The Public's Right to Question Shouldn't Be
Misconstrued as Spreading Rumors
Hu Yong

The Hangzhou “70 MPH” incident that was once such a sensation has again created a wave of controversy—all because local police placed Xiong Zhongjun, from Ezhou in Hubei Province, under 10-day administrative detention for using the Internet to spread a rumor that the defendant who appeared in court in the drag-racing case was a “surrogate” for Hu Bin.

In fact, just as the debate over the “surrogate theory” was at its most intense, a netizen on the Tianya forum worried over whether the theory's originator would wind up being “extradited” for defamation. The charge against Xiong Zhongjun isn't defamation, perhaps because this charge has recently become rather notorious after being used indiscriminately. But the actions taken by the relevant authorities really are no different this time, placing him under criminal detention for fabricating and disseminating rumors to disrupt public order. The rate at which this vague crime has been trotted out in a series of past Internet cases is extremely high.

If we look back a bit we see that a legal trick frequently used by the relevant authorities in major public safety incidents in recent years has been to treat statements that have a certain factual basis but are not entirely accurate as rumors and crack down with force. The result is that during major social and safety incidents, statements made by Chinese citizens can carry great legal risk.

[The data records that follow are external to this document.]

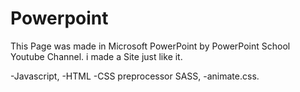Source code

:# Powerpoint

This Page was made in Microsoft PowerPoint by PowerPoint School Youtube Channel. i made a Site just like it.

-Javascript,
-HTML
-CSS preprocessor SASS,
-animate.css.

Articles 105(2), 181, 221, and 291(a) of China's criminal code have provisions criminalizing the use of rumors and other means to incite subversion of state power, the fabrication and spread of false information to adversely affect securities trading, the fabrication and spread of false stories to damage the commercial reputation of an individual or the reputation of a commercial product, and the intentional dissemination of alarmist information known to be fabricated. Article 25(1) of the Public Order Administration Punishment Law states that “those who disseminate rumors, falsely report danger, epidemic, or alarm or intentionally disrupt public order through other means” are subject to administrative fine or detention.

With respect to the publication and dissemination of rumors via new media, the PRC Telecommunications Regulations enacted on 25 September 2000 state that no organization or individual shall use telecommunications networks to produce, reproduce, publish, or disseminate information that “spreads rumors, disrupts social order, or undermines social stability.” In the National People's Congress Standing Committee's 28 December 2000 “Decision on Safeguarding Internet Security,” it says that acts such as “use of the Internet to spread rumors, slander, or express or disseminate other harmful information, incite subversion of state power or the overthrow of the socialist system, or incite splitting the nation or undermining national unity,” “use of the Internet to fabricate and disseminate the trading of securities or futures or any other false information that disrupts financial order,” or “use of the Internet to defame others or fabricate facts to slander others” should be punished according to the provisions of the criminal law. The “Regulations for the Administration of Internet News Information Services” issued by the State Council Information Office and the Ministry of Information Industry on 25 September 2005 require that Internet news information services contain nothing that “spreads rumors, disturbs social order, or undermines social stability.”

These provisions appear vague because they lack concrete determinative criteria. For example, in order to hand down an administrative punishment there must be consequences that “disrupts public order,” but precisely what constitutes “disruption of public order” in such cases is subject to debate. Moreover, the law treats spreading rumors and making false reports of danger, epidemic, or alarm as the same, and the requirement of the subjective element of “intention” creates a problem: if an individual unintentionally publishes or disseminates information that is not entirely factual, should he or she bear the corresponding legal responsibility?

From the “Zhang Zhijian affair” in 2006 to [the cases of] “Red Diamond Empire” in 2007 and “SS Mountain Division” in 2008, there has been a series of cases in which netizens have been arrested or detained by law enforcement agencies throughout [China] for “re-posting” or “commenting” online. In other instances, individuals have been charged with crime for text messages. For example, in January 2007 Beijing police stated that individuals could be sentenced to five years or more for sending text messages with rumors about “tainted pork.” During the Lake Tai blue-green algae contamination, police in Wuxi placed a local resident surnamed Ding under public order detention for sending a text message by mobile phone to more than 130 people, saying that the “carcinogen level in Lake Tai water was 200 times above [the acceptable level].”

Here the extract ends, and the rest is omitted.